The hack — one of the biggest in German history — came to light Friday after it was reported by German network RBB and confirmed by police.

German movie stars, comedians, rappers and hundreds of the country's top politicians — including German Chancellor Angela Merkel — were the victims of a massive data dump, with their personal data, including in some cases cellphone numbers and credit card and banking details, published online.

The hack — one of the biggest in the country's history — came to light Friday after it was reported by German network RBB and confirmed by police. But apparently the hack had been underway for several weeks, if not months. Information from numerous German celebrities — including Inglourious Basterds actor Til Schweiger, German comedian Jan Bohmermann and local rapper Sido — was first posted online back in December.

Another major data dump followed Dec. 20.

Personal information from hundreds of German politicians from all parties represented in the federal parliament, with the exception of the far-right Alternative for Germany (AfD), was posted on Twitter. The information included mobile phone numbers, credit card and banking details and private messages and chats. The data was leaked over the past weeks via a Twitter account called “G0d” that identified itself using the descriptions “satire & irony," “artist” and “security researching” and claimed to be based in Hamburg.

Both Chancellor Angela Merkel and German President Frank-Walter Steinmeier were targeted, though a government spokeswoman told reporters Friday that an initial review found “no sensitive information and data” was leaked. The published data on the Chancellor included Merkel's fax number, email address and several letters written by and addressed to her, German media reported.

It is unclear who was behind the hack or what their motivations could be. German Justice Minister Katarina Barley described the incident as a "serious attack” and claimed the perpetrators "wanted to damage our trust in democracy and our institutions.”

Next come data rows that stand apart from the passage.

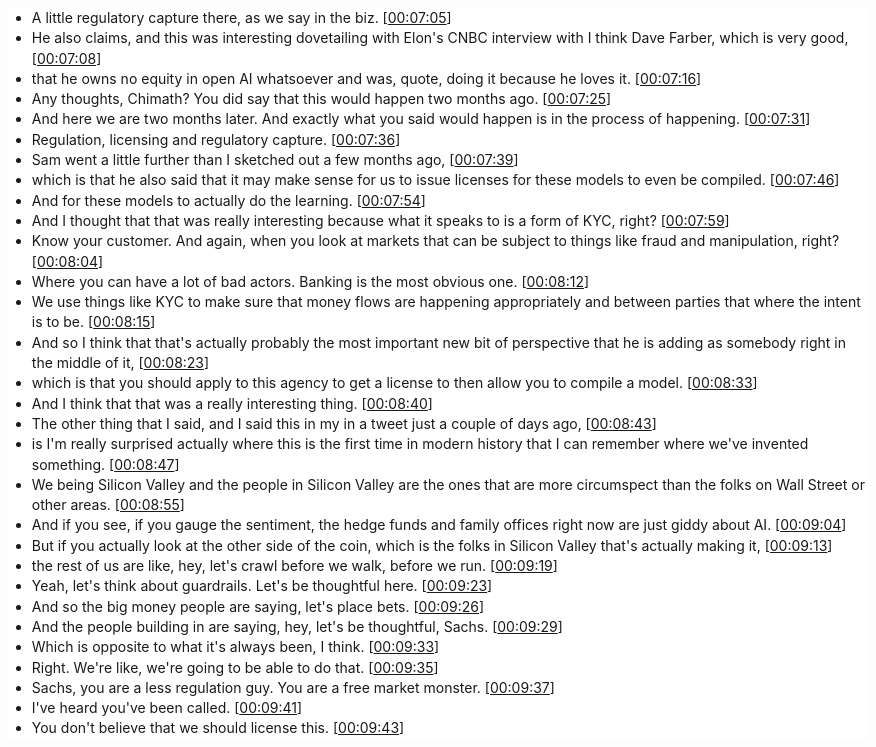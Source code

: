 *  A little regulatory capture there, as we say in the biz. [[00:07:05](https://www.youtube.com/watch?v=C762HWSz67w&t=425.0s)]
*  He also claims, and this was interesting dovetailing with Elon's CNBC interview with I think Dave Farber, which is very good, [[00:07:08](https://www.youtube.com/watch?v=C762HWSz67w&t=428.0s)]
*  that he owns no equity in open AI whatsoever and was, quote, doing it because he loves it. [[00:07:16](https://www.youtube.com/watch?v=C762HWSz67w&t=436.0s)]
*  Any thoughts, Chimath? You did say that this would happen two months ago. [[00:07:25](https://www.youtube.com/watch?v=C762HWSz67w&t=445.0s)]
*  And here we are two months later. And exactly what you said would happen is in the process of happening. [[00:07:31](https://www.youtube.com/watch?v=C762HWSz67w&t=451.0s)]
*  Regulation, licensing and regulatory capture. [[00:07:36](https://www.youtube.com/watch?v=C762HWSz67w&t=456.0s)]
*  Sam went a little further than I sketched out a few months ago, [[00:07:39](https://www.youtube.com/watch?v=C762HWSz67w&t=459.0s)]
*  which is that he also said that it may make sense for us to issue licenses for these models to even be compiled. [[00:07:46](https://www.youtube.com/watch?v=C762HWSz67w&t=466.0s)]
*  And for these models to actually do the learning. [[00:07:54](https://www.youtube.com/watch?v=C762HWSz67w&t=474.0s)]
*  And I thought that that was really interesting because what it speaks to is a form of KYC, right? [[00:07:59](https://www.youtube.com/watch?v=C762HWSz67w&t=479.0s)]
*  Know your customer. And again, when you look at markets that can be subject to things like fraud and manipulation, right? [[00:08:04](https://www.youtube.com/watch?v=C762HWSz67w&t=484.0s)]
*  Where you can have a lot of bad actors. Banking is the most obvious one. [[00:08:12](https://www.youtube.com/watch?v=C762HWSz67w&t=492.0s)]
*  We use things like KYC to make sure that money flows are happening appropriately and between parties that where the intent is to be. [[00:08:15](https://www.youtube.com/watch?v=C762HWSz67w&t=495.0s)]
*  And so I think that that's actually probably the most important new bit of perspective that he is adding as somebody right in the middle of it, [[00:08:23](https://www.youtube.com/watch?v=C762HWSz67w&t=503.0s)]
*  which is that you should apply to this agency to get a license to then allow you to compile a model. [[00:08:33](https://www.youtube.com/watch?v=C762HWSz67w&t=513.0s)]
*  And I think that that was a really interesting thing. [[00:08:40](https://www.youtube.com/watch?v=C762HWSz67w&t=520.0s)]
*  The other thing that I said, and I said this in my in a tweet just a couple of days ago, [[00:08:43](https://www.youtube.com/watch?v=C762HWSz67w&t=523.0s)]
*  is I'm really surprised actually where this is the first time in modern history that I can remember where we've invented something. [[00:08:47](https://www.youtube.com/watch?v=C762HWSz67w&t=527.0s)]
*  We being Silicon Valley and the people in Silicon Valley are the ones that are more circumspect than the folks on Wall Street or other areas. [[00:08:55](https://www.youtube.com/watch?v=C762HWSz67w&t=535.0s)]
*  And if you see, if you gauge the sentiment, the hedge funds and family offices right now are just giddy about AI. [[00:09:04](https://www.youtube.com/watch?v=C762HWSz67w&t=544.0s)]
*  But if you actually look at the other side of the coin, which is the folks in Silicon Valley that's actually making it, [[00:09:13](https://www.youtube.com/watch?v=C762HWSz67w&t=553.0s)]
*  the rest of us are like, hey, let's crawl before we walk, before we run. [[00:09:19](https://www.youtube.com/watch?v=C762HWSz67w&t=559.0s)]
*  Yeah, let's think about guardrails. Let's be thoughtful here. [[00:09:23](https://www.youtube.com/watch?v=C762HWSz67w&t=563.0s)]
*  And so the big money people are saying, let's place bets. [[00:09:26](https://www.youtube.com/watch?v=C762HWSz67w&t=566.0s)]
*  And the people building in are saying, hey, let's be thoughtful, Sachs. [[00:09:29](https://www.youtube.com/watch?v=C762HWSz67w&t=569.0s)]
*  Which is opposite to what it's always been, I think. [[00:09:33](https://www.youtube.com/watch?v=C762HWSz67w&t=573.0s)]
*  Right. We're like, we're going to be able to do that. [[00:09:35](https://www.youtube.com/watch?v=C762HWSz67w&t=575.0s)]
*  Sachs, you are a less regulation guy. You are a free market monster. [[00:09:37](https://www.youtube.com/watch?v=C762HWSz67w&t=577.0s)]
*  I've heard you've been called. [[00:09:41](https://www.youtube.com/watch?v=C762HWSz67w&t=581.0s)]
*  You don't believe that we should license this. [[00:09:43](https://www.youtube.com/watch?v=C762HWSz67w&t=583.0s)]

This most recent data breach follows a major hack on the German parliament in 2015 in which perpetrators copied some 16 gigabytes of private email data from numerous politicians and government workers. Security officials have blamed most previous attacks on Russian hacking group APT28, which experts say has close ties to a Russian spy agency. Experts held the same group responsible for an attack ahead of the 2016 U.S. presidential election.

Bild, a German tabloid newspaper, reported Friday that German authorities had asked the U.S. spy agency NSA for help in investigating the incident.

But there has been speculation that the hack was the work of a single individual. In an online interview with newspaper the Sueddeutsche Zeitung, Tomasz Niemiec, a German YouTuber, claims to have communicated with the alleged hacker. Niemiec says he believes the hacker comes from the local YouTube scene and is mainly looking to attract attention.

Germany's digital defense body, the BSI, said Friday on Twitter it is "intensively" investigating the hack in “close cooperation” with other federal institutions, adding that "according to what we know so far" the government's confidential networks were unaffected.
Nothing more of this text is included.